2

I am trying to work with a large file ~ roughly 50 GB. I am trying to access iterate through the file using numpy memory mapping. I see that there is a limitation on the size of the file to be used for memory mapping which is 2GB for 32 bit systems. Here is the link : https://docs.scipy.org/doc/numpy-1.13.0/reference/generated/numpy.memmap.html

I would like to know if there is a hard limit on file size using numpy memory mapping for a good performance.

Delta
  • 161
  • 1
  • 8
  • It that related to [this question](https://stackoverflow.com/questions/726471/how-big-can-a-memory-mapped-file-be)? – tadman Apr 10 '18 at 20:21
  • Current x86_64 processors have a 48 bit hard limit on address space size, but you'll finish the physical RAM needed to store page entries way before hitting it. – Matteo Italia Apr 10 '18 at 20:29
  • Do you actually have more than 50GB of RAM? If so, the answer is almost definitely yes. If not, you're just hoping the OS swapping pages will be more efficient or simpler than windowing the mmap or the like (it won't be more efficient, but it might be efficient enough…), the answer is probably yes, but try it and see. For full details, see my answer. – abarnert Apr 10 '18 at 20:40

1 Answers1

5

You usually don't need to worry about the limit for 64-bit mmap, but I'll explain why.

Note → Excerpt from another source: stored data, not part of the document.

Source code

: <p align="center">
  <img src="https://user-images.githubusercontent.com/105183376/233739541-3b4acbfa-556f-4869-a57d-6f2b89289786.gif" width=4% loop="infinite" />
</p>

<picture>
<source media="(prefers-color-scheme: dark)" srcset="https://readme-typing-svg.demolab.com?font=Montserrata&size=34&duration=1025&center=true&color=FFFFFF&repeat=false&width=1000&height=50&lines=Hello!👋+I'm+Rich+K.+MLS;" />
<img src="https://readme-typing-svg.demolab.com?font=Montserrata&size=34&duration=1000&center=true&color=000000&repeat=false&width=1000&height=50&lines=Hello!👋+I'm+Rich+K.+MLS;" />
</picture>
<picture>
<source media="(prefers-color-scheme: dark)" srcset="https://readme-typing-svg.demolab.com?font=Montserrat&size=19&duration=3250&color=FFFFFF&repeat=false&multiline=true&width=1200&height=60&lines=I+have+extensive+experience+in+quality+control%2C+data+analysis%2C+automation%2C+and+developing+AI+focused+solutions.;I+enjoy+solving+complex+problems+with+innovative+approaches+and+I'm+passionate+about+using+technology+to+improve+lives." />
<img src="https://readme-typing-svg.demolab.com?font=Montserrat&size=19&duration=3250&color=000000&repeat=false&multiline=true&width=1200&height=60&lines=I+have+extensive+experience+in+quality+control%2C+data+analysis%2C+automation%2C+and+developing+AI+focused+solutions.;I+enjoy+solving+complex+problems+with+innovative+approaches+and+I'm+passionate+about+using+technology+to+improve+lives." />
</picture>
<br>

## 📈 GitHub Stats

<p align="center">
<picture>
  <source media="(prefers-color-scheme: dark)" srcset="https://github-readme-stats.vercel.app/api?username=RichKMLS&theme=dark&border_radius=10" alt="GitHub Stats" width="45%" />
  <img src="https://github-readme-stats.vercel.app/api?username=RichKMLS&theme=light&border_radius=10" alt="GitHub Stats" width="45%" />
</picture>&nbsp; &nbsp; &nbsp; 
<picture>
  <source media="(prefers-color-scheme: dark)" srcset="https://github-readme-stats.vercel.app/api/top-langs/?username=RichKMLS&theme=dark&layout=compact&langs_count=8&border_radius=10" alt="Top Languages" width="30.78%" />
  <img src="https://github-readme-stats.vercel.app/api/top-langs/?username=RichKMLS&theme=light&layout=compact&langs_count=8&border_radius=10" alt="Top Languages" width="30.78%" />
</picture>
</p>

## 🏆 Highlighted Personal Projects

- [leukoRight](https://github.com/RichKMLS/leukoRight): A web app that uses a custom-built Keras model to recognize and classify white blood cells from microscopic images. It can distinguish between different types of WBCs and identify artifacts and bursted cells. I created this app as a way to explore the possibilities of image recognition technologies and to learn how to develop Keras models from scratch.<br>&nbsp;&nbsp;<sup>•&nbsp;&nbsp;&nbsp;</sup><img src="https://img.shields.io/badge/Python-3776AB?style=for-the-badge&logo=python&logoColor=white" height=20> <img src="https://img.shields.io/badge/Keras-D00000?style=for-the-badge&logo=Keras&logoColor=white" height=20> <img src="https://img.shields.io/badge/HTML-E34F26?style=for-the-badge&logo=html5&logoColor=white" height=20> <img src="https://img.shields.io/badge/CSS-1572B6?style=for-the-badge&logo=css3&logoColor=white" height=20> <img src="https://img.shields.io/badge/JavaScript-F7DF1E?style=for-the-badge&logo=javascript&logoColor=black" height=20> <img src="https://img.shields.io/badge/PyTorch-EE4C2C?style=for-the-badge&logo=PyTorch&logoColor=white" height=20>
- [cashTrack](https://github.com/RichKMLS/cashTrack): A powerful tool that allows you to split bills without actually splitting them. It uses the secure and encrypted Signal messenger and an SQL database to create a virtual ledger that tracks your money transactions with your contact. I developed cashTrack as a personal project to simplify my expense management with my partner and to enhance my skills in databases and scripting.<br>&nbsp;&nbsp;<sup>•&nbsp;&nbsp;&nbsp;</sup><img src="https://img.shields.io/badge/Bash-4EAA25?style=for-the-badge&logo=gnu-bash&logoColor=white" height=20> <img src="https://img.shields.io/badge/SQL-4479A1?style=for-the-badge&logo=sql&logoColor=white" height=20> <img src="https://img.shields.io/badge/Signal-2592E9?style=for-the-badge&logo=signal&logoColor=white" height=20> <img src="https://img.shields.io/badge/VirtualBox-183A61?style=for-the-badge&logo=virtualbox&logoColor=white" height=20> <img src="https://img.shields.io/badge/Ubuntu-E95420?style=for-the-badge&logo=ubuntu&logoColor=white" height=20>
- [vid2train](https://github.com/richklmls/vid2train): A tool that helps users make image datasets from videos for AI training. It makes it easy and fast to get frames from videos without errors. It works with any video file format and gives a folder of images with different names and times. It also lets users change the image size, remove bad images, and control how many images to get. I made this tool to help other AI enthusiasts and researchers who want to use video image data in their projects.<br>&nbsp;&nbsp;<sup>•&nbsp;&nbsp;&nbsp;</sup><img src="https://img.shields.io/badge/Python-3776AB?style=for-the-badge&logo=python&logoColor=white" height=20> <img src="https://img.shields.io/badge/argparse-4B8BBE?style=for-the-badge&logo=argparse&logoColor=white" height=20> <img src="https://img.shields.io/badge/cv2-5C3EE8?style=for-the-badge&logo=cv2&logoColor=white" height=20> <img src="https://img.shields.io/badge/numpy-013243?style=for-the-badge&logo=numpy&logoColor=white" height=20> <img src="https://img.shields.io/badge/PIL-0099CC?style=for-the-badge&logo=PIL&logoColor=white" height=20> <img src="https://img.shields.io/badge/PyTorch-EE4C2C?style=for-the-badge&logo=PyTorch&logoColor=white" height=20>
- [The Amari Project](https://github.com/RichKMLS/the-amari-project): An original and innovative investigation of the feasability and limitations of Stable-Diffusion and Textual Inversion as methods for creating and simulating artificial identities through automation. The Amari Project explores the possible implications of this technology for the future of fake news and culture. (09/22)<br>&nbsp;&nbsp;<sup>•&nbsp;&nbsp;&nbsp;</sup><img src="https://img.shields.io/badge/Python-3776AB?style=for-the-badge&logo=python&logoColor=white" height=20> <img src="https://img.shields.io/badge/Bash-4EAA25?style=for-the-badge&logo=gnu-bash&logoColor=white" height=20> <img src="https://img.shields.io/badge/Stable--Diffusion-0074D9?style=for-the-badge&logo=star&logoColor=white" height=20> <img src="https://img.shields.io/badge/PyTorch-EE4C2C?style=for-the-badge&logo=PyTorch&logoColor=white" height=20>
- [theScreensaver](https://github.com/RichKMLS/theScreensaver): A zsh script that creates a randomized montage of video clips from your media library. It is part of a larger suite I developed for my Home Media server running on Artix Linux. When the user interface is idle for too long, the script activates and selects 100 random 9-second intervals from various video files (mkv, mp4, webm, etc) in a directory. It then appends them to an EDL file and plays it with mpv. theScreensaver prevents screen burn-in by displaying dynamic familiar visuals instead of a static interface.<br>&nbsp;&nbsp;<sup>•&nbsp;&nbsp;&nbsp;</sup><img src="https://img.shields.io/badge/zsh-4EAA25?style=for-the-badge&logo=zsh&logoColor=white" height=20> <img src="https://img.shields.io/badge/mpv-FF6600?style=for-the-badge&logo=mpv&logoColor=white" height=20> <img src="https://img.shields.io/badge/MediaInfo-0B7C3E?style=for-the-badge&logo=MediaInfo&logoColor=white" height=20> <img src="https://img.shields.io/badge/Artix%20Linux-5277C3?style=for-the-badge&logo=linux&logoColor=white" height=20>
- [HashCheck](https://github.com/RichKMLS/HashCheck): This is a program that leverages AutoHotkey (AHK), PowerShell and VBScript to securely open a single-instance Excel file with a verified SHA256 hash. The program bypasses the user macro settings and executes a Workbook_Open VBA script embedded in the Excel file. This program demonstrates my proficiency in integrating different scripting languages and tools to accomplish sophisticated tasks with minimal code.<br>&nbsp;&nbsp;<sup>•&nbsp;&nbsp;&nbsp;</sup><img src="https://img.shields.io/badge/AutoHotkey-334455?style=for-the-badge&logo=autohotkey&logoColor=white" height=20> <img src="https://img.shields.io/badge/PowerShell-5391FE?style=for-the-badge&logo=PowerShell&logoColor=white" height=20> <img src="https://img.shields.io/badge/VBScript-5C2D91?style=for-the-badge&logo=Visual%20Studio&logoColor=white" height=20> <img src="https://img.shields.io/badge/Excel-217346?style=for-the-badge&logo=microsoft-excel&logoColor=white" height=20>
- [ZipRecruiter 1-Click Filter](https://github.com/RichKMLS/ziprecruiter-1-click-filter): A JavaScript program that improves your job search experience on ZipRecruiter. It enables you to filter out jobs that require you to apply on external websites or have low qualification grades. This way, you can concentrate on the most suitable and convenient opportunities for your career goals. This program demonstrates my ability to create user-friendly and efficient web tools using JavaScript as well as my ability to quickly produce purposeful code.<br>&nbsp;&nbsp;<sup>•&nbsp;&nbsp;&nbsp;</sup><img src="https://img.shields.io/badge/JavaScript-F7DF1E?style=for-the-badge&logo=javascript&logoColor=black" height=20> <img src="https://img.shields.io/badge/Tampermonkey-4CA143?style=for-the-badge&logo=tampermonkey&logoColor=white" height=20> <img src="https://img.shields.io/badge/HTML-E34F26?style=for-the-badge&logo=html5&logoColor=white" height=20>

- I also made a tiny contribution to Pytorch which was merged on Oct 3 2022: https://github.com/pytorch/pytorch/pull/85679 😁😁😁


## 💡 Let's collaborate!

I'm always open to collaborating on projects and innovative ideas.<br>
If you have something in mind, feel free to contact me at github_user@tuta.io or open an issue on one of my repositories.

First, 32-bit platforms can in theory support up to 2**32, or 4GB. But the OS reserves a chunk of that for itself. On Windows, this chunk is a whole 2GB by default (you can configure it to be lower, but some software may break because it assumes it's safe to use "signed pointers"), while on other platforms it's usually more like 512MB.

Similarly, 64-bit platforms can in theory support up to 2**64, or 16EB. Here, whether the OS reserves 512MB or 2GB isn;t going to make a significant dent.


However, your hardware may limit things to somewhere between 44 and 56 bits (most current systems are 48-bit), and 44 bits is only 256TB.

And your OS may limit things even farther. IIRC, the earliest 64-bit linux kernels only used 40 bits (because there was no hardware that could use more at the time), which is only 1TB.

Finally, on Windows, if you're using a "basic" or "starter" edition, it may limit things even further to as low as 8GB for Windows 8 Home Basic Edition. This is the only one that might affect your file.


But, unlike the case with the later days of 32 bits, pretty much nobody in 2018 has more physical RAM than their OS can page all at once. Plenty of people are running 32-bit Windows (or 32-bit Python on 64-bit Windows) on machines with more than 4GB of RAM, but it's nearly impossible to load up a 64-bit system with a 40-bit-limited OS with more than 1TB of RAM.

So, however much RAM you have, you should be able to use most of it for mmap.


Occasionally, you want to mmap a file that won't actually fit into your RAM. You'll then be relying on the OS's page swapping, which will of course be less efficient than windowing smaller maps of the file, but may be efficient enough, and may be a lot simpler.

In that case, it will probably work on your system, but there's really no way to say for sure without knowing a lot more than you've told us. And the easiest answer (as usual for Python) is EAFP: try it, and prepare to handle the exception where it fails (whether programmatically, or by just reading the stack trace and searching StackOverflow for a solution).

abarnert
  • 354,177
  • 51
  • 601
  • 671